• **EXERCISE REQUIREMENTS**
Without any alteration, retype the records that appear below.
[Opening DATA IN THIS EXERCISE section]
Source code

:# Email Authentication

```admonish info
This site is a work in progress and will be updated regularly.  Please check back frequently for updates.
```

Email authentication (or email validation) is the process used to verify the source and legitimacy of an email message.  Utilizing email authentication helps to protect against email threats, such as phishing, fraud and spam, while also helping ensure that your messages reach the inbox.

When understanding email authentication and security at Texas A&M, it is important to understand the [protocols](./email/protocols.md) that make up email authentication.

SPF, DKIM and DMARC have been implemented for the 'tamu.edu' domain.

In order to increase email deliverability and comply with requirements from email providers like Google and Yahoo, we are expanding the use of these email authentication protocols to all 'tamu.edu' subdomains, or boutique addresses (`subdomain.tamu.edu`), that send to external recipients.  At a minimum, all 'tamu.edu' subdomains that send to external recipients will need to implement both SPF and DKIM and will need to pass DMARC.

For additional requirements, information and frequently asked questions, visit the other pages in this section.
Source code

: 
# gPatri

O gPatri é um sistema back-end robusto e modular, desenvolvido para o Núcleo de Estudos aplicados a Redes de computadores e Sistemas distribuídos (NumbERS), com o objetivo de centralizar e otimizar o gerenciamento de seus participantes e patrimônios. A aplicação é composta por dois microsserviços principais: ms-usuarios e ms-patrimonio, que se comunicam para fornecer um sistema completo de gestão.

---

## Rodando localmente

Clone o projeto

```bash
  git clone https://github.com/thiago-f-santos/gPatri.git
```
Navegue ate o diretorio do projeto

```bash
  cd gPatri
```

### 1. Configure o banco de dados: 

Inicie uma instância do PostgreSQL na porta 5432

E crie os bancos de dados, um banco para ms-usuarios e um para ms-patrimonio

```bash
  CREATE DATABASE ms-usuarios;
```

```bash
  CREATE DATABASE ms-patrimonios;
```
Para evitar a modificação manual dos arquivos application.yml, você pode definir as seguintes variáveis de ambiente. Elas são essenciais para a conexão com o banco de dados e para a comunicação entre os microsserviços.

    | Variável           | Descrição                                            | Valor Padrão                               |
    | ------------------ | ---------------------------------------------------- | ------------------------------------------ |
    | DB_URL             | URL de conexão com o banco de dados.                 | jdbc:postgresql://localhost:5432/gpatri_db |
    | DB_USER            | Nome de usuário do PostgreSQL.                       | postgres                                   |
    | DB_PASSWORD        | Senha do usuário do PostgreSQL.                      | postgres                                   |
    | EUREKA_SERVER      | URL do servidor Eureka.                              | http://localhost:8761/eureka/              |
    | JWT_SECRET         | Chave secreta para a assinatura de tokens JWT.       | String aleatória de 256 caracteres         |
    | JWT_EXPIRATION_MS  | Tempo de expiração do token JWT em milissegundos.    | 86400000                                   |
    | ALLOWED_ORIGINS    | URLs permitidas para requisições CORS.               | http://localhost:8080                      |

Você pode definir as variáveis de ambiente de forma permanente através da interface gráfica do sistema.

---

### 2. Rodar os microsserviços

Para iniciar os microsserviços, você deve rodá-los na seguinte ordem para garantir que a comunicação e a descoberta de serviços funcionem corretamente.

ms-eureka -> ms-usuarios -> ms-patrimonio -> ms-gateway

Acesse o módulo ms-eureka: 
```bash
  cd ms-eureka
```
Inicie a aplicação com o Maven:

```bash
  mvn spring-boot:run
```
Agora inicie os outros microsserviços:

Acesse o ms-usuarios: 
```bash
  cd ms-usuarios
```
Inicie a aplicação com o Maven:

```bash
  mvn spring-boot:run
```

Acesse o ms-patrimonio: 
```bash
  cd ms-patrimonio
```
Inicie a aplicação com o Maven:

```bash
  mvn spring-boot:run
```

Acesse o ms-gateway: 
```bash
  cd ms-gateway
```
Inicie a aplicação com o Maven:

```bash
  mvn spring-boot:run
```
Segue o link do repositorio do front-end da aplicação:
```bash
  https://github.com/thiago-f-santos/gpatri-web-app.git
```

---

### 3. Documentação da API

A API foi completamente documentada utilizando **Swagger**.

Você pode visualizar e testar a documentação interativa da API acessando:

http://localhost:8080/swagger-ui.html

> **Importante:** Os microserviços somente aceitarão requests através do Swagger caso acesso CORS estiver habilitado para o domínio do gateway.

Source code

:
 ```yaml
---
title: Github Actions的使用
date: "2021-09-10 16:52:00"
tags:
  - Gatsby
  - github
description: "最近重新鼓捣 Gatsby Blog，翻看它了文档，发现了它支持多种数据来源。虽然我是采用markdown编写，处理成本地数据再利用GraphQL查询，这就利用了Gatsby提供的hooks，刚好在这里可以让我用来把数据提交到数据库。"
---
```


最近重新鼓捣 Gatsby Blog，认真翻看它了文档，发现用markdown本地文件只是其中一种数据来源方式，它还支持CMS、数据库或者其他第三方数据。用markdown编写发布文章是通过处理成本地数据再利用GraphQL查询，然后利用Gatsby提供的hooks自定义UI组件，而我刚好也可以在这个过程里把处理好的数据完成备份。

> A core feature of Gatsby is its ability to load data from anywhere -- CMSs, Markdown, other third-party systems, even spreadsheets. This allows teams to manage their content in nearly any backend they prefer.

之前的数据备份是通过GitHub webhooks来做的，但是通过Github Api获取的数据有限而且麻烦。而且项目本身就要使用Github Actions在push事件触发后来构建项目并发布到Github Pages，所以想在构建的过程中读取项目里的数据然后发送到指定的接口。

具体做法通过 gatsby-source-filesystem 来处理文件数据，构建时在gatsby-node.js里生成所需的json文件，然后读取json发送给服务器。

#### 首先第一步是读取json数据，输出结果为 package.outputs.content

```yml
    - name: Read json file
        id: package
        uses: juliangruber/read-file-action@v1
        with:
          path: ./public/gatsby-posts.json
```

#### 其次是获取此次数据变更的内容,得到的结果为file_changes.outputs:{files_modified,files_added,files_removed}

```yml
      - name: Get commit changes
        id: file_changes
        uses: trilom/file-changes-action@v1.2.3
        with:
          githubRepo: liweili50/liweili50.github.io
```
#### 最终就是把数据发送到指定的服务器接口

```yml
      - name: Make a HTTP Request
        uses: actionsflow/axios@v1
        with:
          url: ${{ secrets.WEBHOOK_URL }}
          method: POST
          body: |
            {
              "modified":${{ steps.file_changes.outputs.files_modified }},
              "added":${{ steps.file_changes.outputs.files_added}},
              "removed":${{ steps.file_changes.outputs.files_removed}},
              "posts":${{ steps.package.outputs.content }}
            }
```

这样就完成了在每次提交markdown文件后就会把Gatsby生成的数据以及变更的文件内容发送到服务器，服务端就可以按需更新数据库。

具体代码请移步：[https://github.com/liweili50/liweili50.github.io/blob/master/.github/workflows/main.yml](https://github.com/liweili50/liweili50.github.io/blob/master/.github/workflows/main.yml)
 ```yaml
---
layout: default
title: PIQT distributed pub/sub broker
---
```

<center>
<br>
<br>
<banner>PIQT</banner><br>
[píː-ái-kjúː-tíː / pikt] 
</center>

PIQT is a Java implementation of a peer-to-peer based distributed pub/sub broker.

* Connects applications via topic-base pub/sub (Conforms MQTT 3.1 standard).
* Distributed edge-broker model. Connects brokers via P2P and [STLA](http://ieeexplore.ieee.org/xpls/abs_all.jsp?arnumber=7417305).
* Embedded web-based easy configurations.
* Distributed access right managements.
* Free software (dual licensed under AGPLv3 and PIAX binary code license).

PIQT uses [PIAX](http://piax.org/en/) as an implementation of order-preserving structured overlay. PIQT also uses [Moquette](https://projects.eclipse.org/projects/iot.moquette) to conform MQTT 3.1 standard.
[Closing DATA IN THIS EXERCISE section]
• **SOLUTION FOR THIS PROBLEM**
Source code

:# Email Authentication

```admonish info
This site is a work in progress and will be updated regularly.  Please check back frequently for updates.
```

Email authentication (or email validation) is the process used to verify the source and legitimacy of an email message.  Utilizing email authentication helps to protect against email threats, such as phishing, fraud and spam, while also helping ensure that your messages reach the inbox.

When understanding email authentication and security at Texas A&M, it is important to understand the [protocols](./email/protocols.md) that make up email authentication.

SPF, DKIM and DMARC have been implemented for the 'tamu.edu' domain.

In order to increase email deliverability and comply with requirements from email providers like Google and Yahoo, we are expanding the use of these email authentication protocols to all 'tamu.edu' subdomains, or boutique addresses (`subdomain.tamu.edu`), that send to external recipients.  At a minimum, all 'tamu.edu' subdomains that send to external recipients will need to implement both SPF and DKIM and will need to pass DMARC.

For additional requirements, information and frequently asked questions, visit the other pages in this section.
Source code

: 
# gPatri

O gPatri é um sistema back-end robusto e modular, desenvolvido para o Núcleo de Estudos aplicados a Redes de computadores e Sistemas distribuídos (NumbERS), com o objetivo de centralizar e otimizar o gerenciamento de seus participantes e patrimônios. A aplicação é composta por dois microsserviços principais: ms-usuarios e ms-patrimonio, que se comunicam para fornecer um sistema completo de gestão.

---

## Rodando localmente

Clone o projeto

```bash
  git clone https://github.com/thiago-f-santos/gPatri.git
```
Navegue ate o diretorio do projeto

```bash
  cd gPatri
```

### 1. Configure o banco de dados: 

Inicie uma instância do PostgreSQL na porta 5432

E crie os bancos de dados, um banco para ms-usuarios e um para ms-patrimonio

```bash
  CREATE DATABASE ms-usuarios;
```

```bash
  CREATE DATABASE ms-patrimonios;
```
Para evitar a modificação manual dos arquivos application.yml, você pode definir as seguintes variáveis de ambiente. Elas são essenciais para a conexão com o banco de dados e para a comunicação entre os microsserviços.

    | Variável           | Descrição                                            | Valor Padrão                               |
    | ------------------ | ---------------------------------------------------- | ------------------------------------------ |
    | DB_URL             | URL de conexão com o banco de dados.                 | jdbc:postgresql://localhost:5432/gpatri_db |
    | DB_USER            | Nome de usuário do PostgreSQL.                       | postgres                                   |
    | DB_PASSWORD        | Senha do usuário do PostgreSQL.                      | postgres                                   |
    | EUREKA_SERVER      | URL do servidor Eureka.                              | http://localhost:8761/eureka/              |
    | JWT_SECRET         | Chave secreta para a assinatura de tokens JWT.       | String aleatória de 256 caracteres         |
    | JWT_EXPIRATION_MS  | Tempo de expiração do token JWT em milissegundos.    | 86400000                                   |
    | ALLOWED_ORIGINS    | URLs permitidas para requisições CORS.               | http://localhost:8080                      |

Você pode definir as variáveis de ambiente de forma permanente através da interface gráfica do sistema.

---

### 2. Rodar os microsserviços

Para iniciar os microsserviços, você deve rodá-los na seguinte ordem para garantir que a comunicação e a descoberta de serviços funcionem corretamente.

ms-eureka -> ms-usuarios -> ms-patrimonio -> ms-gateway

Acesse o módulo ms-eureka: 
```bash
  cd ms-eureka
```
Inicie a aplicação com o Maven:

```bash
  mvn spring-boot:run
```
Agora inicie os outros microsserviços:

Acesse o ms-usuarios: 
```bash
  cd ms-usuarios
```
Inicie a aplicação com o Maven:

```bash
  mvn spring-boot:run
```

Acesse o ms-patrimonio: 
```bash
  cd ms-patrimonio
```
Inicie a aplicação com o Maven:

```bash
  mvn spring-boot:run
```

Acesse o ms-gateway: 
```bash
  cd ms-gateway
```
Inicie a aplicação com o Maven:

```bash
  mvn spring-boot:run
```
Segue o link do repositorio do front-end da aplicação:
```bash
  https://github.com/thiago-f-santos/gpatri-web-app.git
```

---

### 3. Documentação da API

A API foi completamente documentada utilizando **Swagger**.

Você pode visualizar e testar a documentação interativa da API acessando:

http://localhost:8080/swagger-ui.html

> **Importante:** Os microserviços somente aceitarão requests através do Swagger caso acesso CORS estiver habilitado para o domínio do gateway.

Source code

:
 ```yaml
---
title: Github Actions的使用
date: "2021-09-10 16:52:00"
tags:
  - Gatsby
  - github
description: "最近重新鼓捣 Gatsby Blog，翻看它了文档，发现了它支持多种数据来源。虽然我是采用markdown编写，处理成本地数据再利用GraphQL查询，这就利用了Gatsby提供的hooks，刚好在这里可以让我用来把数据提交到数据库。"
---
```


最近重新鼓捣 Gatsby Blog，认真翻看它了文档，发现用markdown本地文件只是其中一种数据来源方式，它还支持CMS、数据库或者其他第三方数据。用markdown编写发布文章是通过处理成本地数据再利用GraphQL查询，然后利用Gatsby提供的hooks自定义UI组件，而我刚好也可以在这个过程里把处理好的数据完成备份。

> A core feature of Gatsby is its ability to load data from anywhere -- CMSs, Markdown, other third-party systems, even spreadsheets. This allows teams to manage their content in nearly any backend they prefer.

之前的数据备份是通过GitHub webhooks来做的，但是通过Github Api获取的数据有限而且麻烦。而且项目本身就要使用Github Actions在push事件触发后来构建项目并发布到Github Pages，所以想在构建的过程中读取项目里的数据然后发送到指定的接口。

具体做法通过 gatsby-source-filesystem 来处理文件数据，构建时在gatsby-node.js里生成所需的json文件，然后读取json发送给服务器。

#### 首先第一步是读取json数据，输出结果为 package.outputs.content

```yml
    - name: Read json file
        id: package
        uses: juliangruber/read-file-action@v1
        with:
          path: ./public/gatsby-posts.json
```

#### 其次是获取此次数据变更的内容,得到的结果为file_changes.outputs:{files_modified,files_added,files_removed}

```yml
      - name: Get commit changes
        id: file_changes
        uses: trilom/file-changes-action@v1.2.3
        with:
          githubRepo: liweili50/liweili50.github.io
```
#### 最终就是把数据发送到指定的服务器接口

```yml
      - name: Make a HTTP Request
        uses: actionsflow/axios@v1
        with:
          url: ${{ secrets.WEBHOOK_URL }}
          method: POST
          body: |
            {
              "modified":${{ steps.file_changes.outputs.files_modified }},
              "added":${{ steps.file_changes.outputs.files_added}},
              "removed":${{ steps.file_changes.outputs.files_removed}},
              "posts":${{ steps.package.outputs.content }}
            }
```

这样就完成了在每次提交markdown文件后就会把Gatsby生成的数据以及变更的文件内容发送到服务器，服务端就可以按需更新数据库。

具体代码请移步：[https://github.com/liweili50/liweili50.github.io/blob/master/.github/workflows/main.yml](https://github.com/liweili50/liweili50.github.io/blob/master/.github/workflows/main.yml)
 ```yaml
---
layout: default
title: PIQT distributed pub/sub broker
---
```

<center>
<br>
<br>
<banner>PIQT</banner><br>
[píː-ái-kjúː-tíː / pikt] 
</center>

PIQT is a Java implementation of a peer-to-peer based distributed pub/sub broker.

* Connects applications via topic-base pub/sub (Conforms MQTT 3.1 standard).
* Distributed edge-broker model. Connects brokers via P2P and [STLA](http://ieeexplore.ieee.org/xpls/abs_all.jsp?arnumber=7417305).
* Embedded web-based easy configurations.
* Distributed access right managements.
* Free software (dual licensed under AGPLv3 and PIAX binary code license).

PIQT uses [PIAX](http://piax.org/en/) as an implementation of order-preserving structured overlay. PIQT also uses [Moquette](https://projects.eclipse.org/projects/iot.moquette) to conform MQTT 3.1 standard.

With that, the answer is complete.